The influence of pH and temperature on benthic chlorophyll-a: Insights from SHAP-XGBoost and random forest models
Sangar Khan, Noël P. D. Juvigny‐Khenafou, Tatenda Dalu, Paul J. Milham, Yasir Hamid, Kamel Mohamed Eltohamy, Habib Ullah, Bahman Jabbarian Amiri, Hao Chen, Naicheng Wu
Abstract
Biological threats to river health relate to algal biomass, for which benthic chlorophyll– a (chl– a ) is an indicator; consequently, predicting chl– a helps understand ecosystem dynamics. There is little information on machine learning predictive models of benthic chl– a and input parameters in lotic ecosystems, and to fill this gap, we predict benthic chl– a levels in China's Thousand Islands Lake (TIL) watershed using machine learning algorithms. Water samples for nutrient and metal analysis were collected across 147 sites in the TIL catchment. We employed Random Forest (RF), eXtreme gradient boosting (XGBoost) and SHAP-enhanced eXtreme gradient boosting (SHAP XGBoost) models, alongside Support Vector Regression (SVR), to predict chl– a levels in diverse reaches and identify the key determinants. The XGBoost outperformed the RF model in the test, training and validation datasets. In the SHAP XGBoost, pH was the most important characteristic, followed by mean average temperature (AT). The SVR demonstrated that AT is vital for the upper and middle catchment reaches, while pH is more important in the lower reaches.

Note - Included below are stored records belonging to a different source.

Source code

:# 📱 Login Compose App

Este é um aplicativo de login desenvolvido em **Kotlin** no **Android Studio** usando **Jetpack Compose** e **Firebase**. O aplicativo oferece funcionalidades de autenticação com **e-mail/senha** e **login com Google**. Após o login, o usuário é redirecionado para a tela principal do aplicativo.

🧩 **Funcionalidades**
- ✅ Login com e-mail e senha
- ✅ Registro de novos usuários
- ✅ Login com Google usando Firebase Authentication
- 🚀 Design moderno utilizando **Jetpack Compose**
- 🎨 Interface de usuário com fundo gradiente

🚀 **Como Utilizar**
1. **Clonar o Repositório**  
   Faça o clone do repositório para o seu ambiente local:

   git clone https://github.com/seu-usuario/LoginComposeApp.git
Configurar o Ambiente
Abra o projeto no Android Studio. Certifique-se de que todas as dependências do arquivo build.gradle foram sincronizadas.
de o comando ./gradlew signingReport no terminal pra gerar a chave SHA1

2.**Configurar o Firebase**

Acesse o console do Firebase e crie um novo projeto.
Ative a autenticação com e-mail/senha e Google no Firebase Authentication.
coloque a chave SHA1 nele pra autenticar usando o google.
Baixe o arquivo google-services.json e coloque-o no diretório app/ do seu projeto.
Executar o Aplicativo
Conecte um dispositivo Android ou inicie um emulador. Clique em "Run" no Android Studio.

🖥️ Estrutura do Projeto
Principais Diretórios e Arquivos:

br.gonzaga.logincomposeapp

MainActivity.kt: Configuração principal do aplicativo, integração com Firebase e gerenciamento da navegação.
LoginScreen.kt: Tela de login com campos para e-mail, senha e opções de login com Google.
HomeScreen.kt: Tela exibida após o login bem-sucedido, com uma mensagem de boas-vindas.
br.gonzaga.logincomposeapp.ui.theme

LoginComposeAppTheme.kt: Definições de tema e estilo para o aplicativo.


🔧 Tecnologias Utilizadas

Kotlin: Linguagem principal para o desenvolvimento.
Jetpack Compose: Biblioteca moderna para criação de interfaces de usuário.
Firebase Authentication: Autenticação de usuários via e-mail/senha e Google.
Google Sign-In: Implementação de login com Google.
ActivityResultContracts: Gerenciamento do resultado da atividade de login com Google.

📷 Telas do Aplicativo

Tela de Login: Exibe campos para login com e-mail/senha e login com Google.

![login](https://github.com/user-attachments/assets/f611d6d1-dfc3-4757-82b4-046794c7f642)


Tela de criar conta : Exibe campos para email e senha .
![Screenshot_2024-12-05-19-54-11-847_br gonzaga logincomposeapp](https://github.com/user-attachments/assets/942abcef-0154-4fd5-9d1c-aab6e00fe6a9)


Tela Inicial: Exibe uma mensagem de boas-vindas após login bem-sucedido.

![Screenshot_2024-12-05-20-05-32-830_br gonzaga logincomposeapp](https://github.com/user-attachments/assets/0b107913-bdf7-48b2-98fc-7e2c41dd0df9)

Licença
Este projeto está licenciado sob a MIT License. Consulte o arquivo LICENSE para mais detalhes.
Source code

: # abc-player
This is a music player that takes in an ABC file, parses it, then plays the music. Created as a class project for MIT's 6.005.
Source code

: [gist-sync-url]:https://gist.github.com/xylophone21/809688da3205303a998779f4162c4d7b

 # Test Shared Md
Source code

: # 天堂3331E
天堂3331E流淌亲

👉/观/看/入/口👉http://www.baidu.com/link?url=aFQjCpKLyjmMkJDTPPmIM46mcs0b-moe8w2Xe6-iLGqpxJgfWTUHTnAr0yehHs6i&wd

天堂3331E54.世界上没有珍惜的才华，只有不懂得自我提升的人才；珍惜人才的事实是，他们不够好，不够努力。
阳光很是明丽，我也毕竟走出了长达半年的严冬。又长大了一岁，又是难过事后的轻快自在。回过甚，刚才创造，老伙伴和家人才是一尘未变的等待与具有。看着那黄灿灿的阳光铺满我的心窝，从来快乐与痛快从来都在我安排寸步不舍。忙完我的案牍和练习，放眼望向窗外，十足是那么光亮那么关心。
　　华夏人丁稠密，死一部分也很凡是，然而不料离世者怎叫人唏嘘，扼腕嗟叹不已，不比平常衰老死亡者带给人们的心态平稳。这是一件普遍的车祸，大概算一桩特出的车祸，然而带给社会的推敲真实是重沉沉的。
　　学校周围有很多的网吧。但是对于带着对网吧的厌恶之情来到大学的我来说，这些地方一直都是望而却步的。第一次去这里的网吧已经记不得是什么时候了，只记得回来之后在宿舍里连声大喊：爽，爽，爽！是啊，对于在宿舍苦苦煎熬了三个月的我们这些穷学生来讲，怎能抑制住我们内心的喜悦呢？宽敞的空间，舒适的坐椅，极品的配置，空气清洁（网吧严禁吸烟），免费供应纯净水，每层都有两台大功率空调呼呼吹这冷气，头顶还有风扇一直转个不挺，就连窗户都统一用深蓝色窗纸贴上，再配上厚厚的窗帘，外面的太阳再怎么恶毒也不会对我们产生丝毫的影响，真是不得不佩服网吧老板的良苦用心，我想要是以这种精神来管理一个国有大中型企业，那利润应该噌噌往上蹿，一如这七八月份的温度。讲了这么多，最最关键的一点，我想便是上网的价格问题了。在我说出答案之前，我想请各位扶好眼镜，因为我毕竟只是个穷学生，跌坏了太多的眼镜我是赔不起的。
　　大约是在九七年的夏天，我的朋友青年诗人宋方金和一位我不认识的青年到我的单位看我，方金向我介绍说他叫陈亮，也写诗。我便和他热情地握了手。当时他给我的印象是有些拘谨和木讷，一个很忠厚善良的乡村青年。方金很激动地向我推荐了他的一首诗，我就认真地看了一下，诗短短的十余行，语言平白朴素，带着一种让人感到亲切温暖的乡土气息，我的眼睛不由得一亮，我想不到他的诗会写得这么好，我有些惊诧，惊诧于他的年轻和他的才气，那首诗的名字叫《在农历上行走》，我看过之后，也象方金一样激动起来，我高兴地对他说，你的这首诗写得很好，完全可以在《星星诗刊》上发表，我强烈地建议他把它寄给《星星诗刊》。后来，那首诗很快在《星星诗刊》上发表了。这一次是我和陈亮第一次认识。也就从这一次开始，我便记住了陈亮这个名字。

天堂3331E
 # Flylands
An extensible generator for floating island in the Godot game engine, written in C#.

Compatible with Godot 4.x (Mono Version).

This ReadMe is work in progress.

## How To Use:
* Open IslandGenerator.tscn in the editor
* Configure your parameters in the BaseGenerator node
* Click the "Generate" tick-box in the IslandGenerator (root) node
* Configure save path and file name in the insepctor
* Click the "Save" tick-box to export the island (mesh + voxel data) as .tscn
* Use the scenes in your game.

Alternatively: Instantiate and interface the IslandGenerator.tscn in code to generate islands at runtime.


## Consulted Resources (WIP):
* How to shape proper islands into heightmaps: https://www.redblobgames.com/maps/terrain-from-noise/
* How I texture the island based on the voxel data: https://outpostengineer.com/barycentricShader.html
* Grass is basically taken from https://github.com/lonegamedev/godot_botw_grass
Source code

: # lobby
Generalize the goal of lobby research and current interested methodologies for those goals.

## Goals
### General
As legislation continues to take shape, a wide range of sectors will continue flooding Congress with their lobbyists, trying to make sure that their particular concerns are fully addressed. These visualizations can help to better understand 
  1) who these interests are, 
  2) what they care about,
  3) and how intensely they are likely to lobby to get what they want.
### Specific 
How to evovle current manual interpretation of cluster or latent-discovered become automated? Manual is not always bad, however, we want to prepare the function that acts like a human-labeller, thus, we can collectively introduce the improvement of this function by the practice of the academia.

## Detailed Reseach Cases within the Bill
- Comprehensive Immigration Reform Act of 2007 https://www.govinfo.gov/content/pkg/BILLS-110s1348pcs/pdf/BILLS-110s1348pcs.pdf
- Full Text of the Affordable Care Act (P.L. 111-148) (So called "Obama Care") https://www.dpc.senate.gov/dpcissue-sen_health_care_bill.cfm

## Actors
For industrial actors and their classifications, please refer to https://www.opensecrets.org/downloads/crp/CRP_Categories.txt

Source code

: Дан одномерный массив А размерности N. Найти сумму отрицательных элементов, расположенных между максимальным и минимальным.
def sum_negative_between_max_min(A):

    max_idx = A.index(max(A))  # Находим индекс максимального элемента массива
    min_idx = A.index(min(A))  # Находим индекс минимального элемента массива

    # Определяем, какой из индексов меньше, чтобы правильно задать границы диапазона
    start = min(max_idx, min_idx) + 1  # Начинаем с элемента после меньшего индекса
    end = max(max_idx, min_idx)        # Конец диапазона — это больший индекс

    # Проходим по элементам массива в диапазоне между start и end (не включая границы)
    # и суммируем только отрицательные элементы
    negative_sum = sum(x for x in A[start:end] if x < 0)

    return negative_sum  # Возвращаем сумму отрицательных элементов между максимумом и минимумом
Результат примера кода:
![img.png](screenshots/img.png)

In partial dependence plots, the chl– a concentration depended highly on pH and AT. High pH and AT released P from stream colloids, lowered colloid adsorption, increasing chl– a concentration. We concluded that the SHAP XGBoost model could be used to identify the key determinants of chl– a from chemical and physical variables in the lotic system. • Water pH and temperature predict benthic chlorophyll- a in freshwater. • SHAP XGboost performed better than the random forest model. • Temperature and water pH predict chlorophyll-a in upper, middle, and lower reaches.